New consumer price index data for May released on Friday shows inflation rose 8.6% over the last 12 months, marking the fastest increase since 1981.

That data is focused on urban residents. The CPI-W, or the Consumer Price Index for Urban Wage Earners and Clerical Workers, is used to calculate the Social Security cost of living adjustment annually. The result climbed to 9.3 percent during the last 12 months. Because of this, the cost of living adjustment (COLA) for 2023 could get 8.6 percent. The estimate came from The Senior Citizens League, a nonpartisan senior organization. That is the same as the league’s forecast last month.

The Social Security Administration’s chief actuary, Stephen Goss, said that next year’s COLA could be “closer to 8 percent,” more than twice the 3.8 percent forecast in the agency’s annual trustees report. The projection was based on data through mid-February.

The record-high increase depends on how inflation fares in the coming months.

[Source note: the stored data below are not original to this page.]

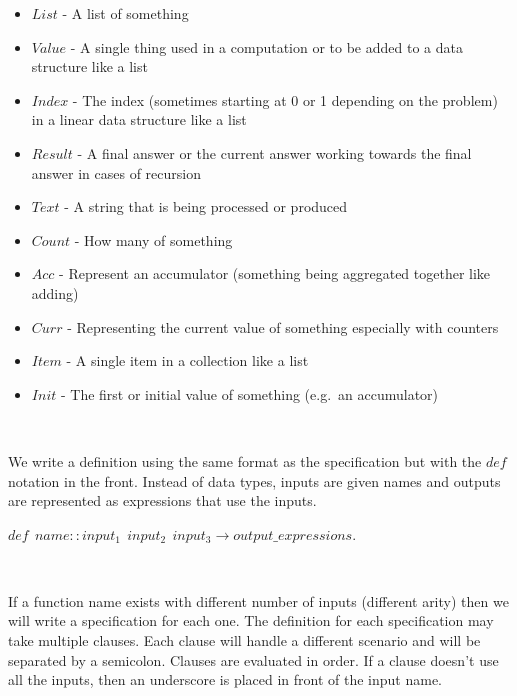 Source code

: \documentclass[
]{book}
\providecommand{\tightlist}{%
  \setlength{\itemsep}{0pt}\setlength{\parskip}{0pt}}
\begin{document}
\begin{formulabox}
\begin{itemize}
  \begin{itemize}
  \tightlist
  \item
    \(List\) - A list of something
  \item
    \(Value\) - A single thing used in a computation or to be added to a data structure like a list
  \item
    \(Index\) - The index (sometimes starting at 0 or 1 depending on the problem) in a linear data structure like a list
  \item
    \(Result\) - A final answer or the current answer working towards the final answer in cases of recursion
  \item
    \(Text\) - A string that is being processed or produced
  \item
    \(Count\) - How many of something
  \item
    \(Acc\) - Represent an accumulator (something being aggregated together like adding)
  \item
    \(Curr\) - Representing the current value of something especially with counters
  \item
    \(Item\) - A single item in a collection like a list
  \item
    \(Init\) - The first or initial value of something (e.g.~an accumulator)
  \end{itemize}
\end{itemize}

\end{formulabox}

\(\nonumber\)

We write a definition using the same format as the specification but with the \(\mathit{def}\) notation in the front. Instead of data types, inputs are given names and outputs are represented as expressions that use the inputs.

\begin{formulabox}
\(de\mathit{f} ~ ~ name :: input_1 ~ ~ input_2 ~ ~ input_3 \rightarrow output\_expressions.\)

\end{formulabox}

\(\nonumber\)

If a function name exists with different number of inputs (different arity) then we will write a specification for each one. The definition for each specification may take multiple clauses. Each clause will handle a different scenario and will be separated by a semicolon. Clauses are evaluated in order. If a clause doesn't use all the inputs, then an underscore is placed in front of the input name.
\end{document}
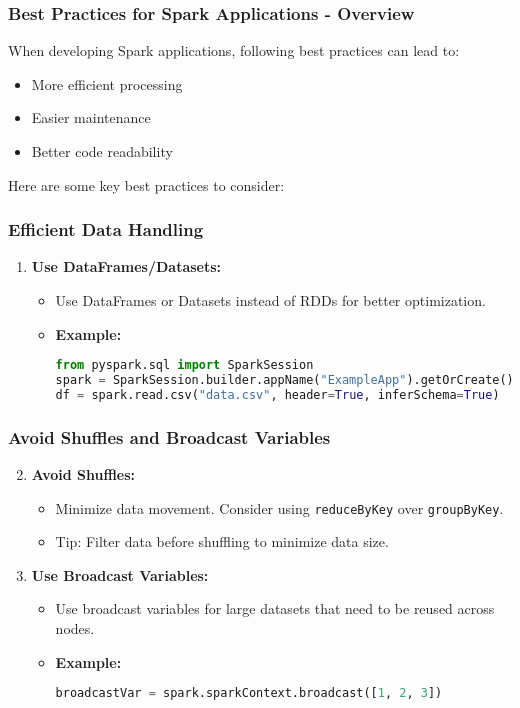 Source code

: \documentclass[aspectratio=169]{beamer}
\begin{document}
\begin{frame}[fragile]
    \frametitle{Best Practices for Spark Applications - Overview}
    When developing Spark applications, following best practices can lead to:
    \begin{itemize}
        \item More efficient processing
        \item Easier maintenance
        \item Better code readability
    \end{itemize}
    Here are some key best practices to consider:
\end{frame}

\begin{frame}[fragile]
    \frametitle{Efficient Data Handling}
    \begin{enumerate}
        \item \textbf{Use DataFrames/Datasets:} 
        \begin{itemize}
            \item Use DataFrames or Datasets instead of RDDs for better optimization.
            \item \textbf{Example:}
            \begin{lstlisting}[language=Python]
from pyspark.sql import SparkSession
spark = SparkSession.builder.appName("ExampleApp").getOrCreate()
df = spark.read.csv("data.csv", header=True, inferSchema=True)
            \end{lstlisting}
        \end{itemize}
    \end{enumerate}
\end{frame}

\begin{frame}[fragile]
    \frametitle{Avoid Shuffles and Broadcast Variables}
    \begin{enumerate}
        \setcounter{enumi}{1}
        \item \textbf{Avoid Shuffles:}
        \begin{itemize}
            \item Minimize data movement. Consider using \texttt{reduceByKey} over \texttt{groupByKey}.
            \item Tip: Filter data before shuffling to minimize data size.
        \end{itemize}
        
        \item \textbf{Use Broadcast Variables:}
        \begin{itemize}
            \item Use broadcast variables for large datasets that need to be reused across nodes.
            \item \textbf{Example:}
            \begin{lstlisting}[language=Python]
broadcastVar = spark.sparkContext.broadcast([1, 2, 3])
            \end{lstlisting}
        \end{itemize}
    \end{enumerate}
\end{frame}
\end{document}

The annual COLA is determined by comparing third-quarter data over the same three months of the previous year. So, the increase for next year will depend on CPI-W data for July, August, and September.

Social Security recipients expect a 5.9 percent increase in their benefits this year which is the highest in about 40 years. A higher COLA for 2023 would also break records. Committee for a Responsible Federal Budget said that might affect the projected insolvency dates for Social Security’s trust funds.

Calls for Change

There are increasing calls to change the measure for the annual increases to the Consumer Price Index for the Elderly(CPI-E), which some push for better estimates of the prices retirees pay. The supporters include the following: 

  • Senators Bernie Sanders and Elizabeth Warren. The two senators proposed a new bill to fix Social Security alongside a group of Democratic lawmakers. A new bill called the Social Security Expansion Act proposes changing the COLA measurement to the CPI-E.
  • Another bill authored by Rep. John Larson, D-Conn., the Social Security 2100 Act, also proposes a switch to the CPI-E. 
  • President Joe Biden also advocated for this change and other Social Security reforms during his campaign.
  • The Senior Citizens League has also called for changes to the CPI-E, created in 1987 by the U.S. Bureau of Labor Statistics at Congress’ instruction. 

The changes would not represent a benefit increase, noted Nancy Altman, president of the advocacy group Social Security Works, in written testimony submitted for a December congressional hearing.

“It simply ensures that benefits will not erode, but will maintain their purchasing power over time,” Altman stated.

Had that measure been used for this year’s COLA, the increase would have been just 4.8%, instead of the 5.9% hike implemented, Center for Retirement Research at Boston College officials say.

Moreover, while the CPI-E has historically risen faster than the CPI-W, that difference has narrowed. To best measure the changing costs Social Security beneficiaries face, it may make more sense to use a different standard than the CPI-E, which reweights data collected for the population as a whole, according to the Center for Retirement Research.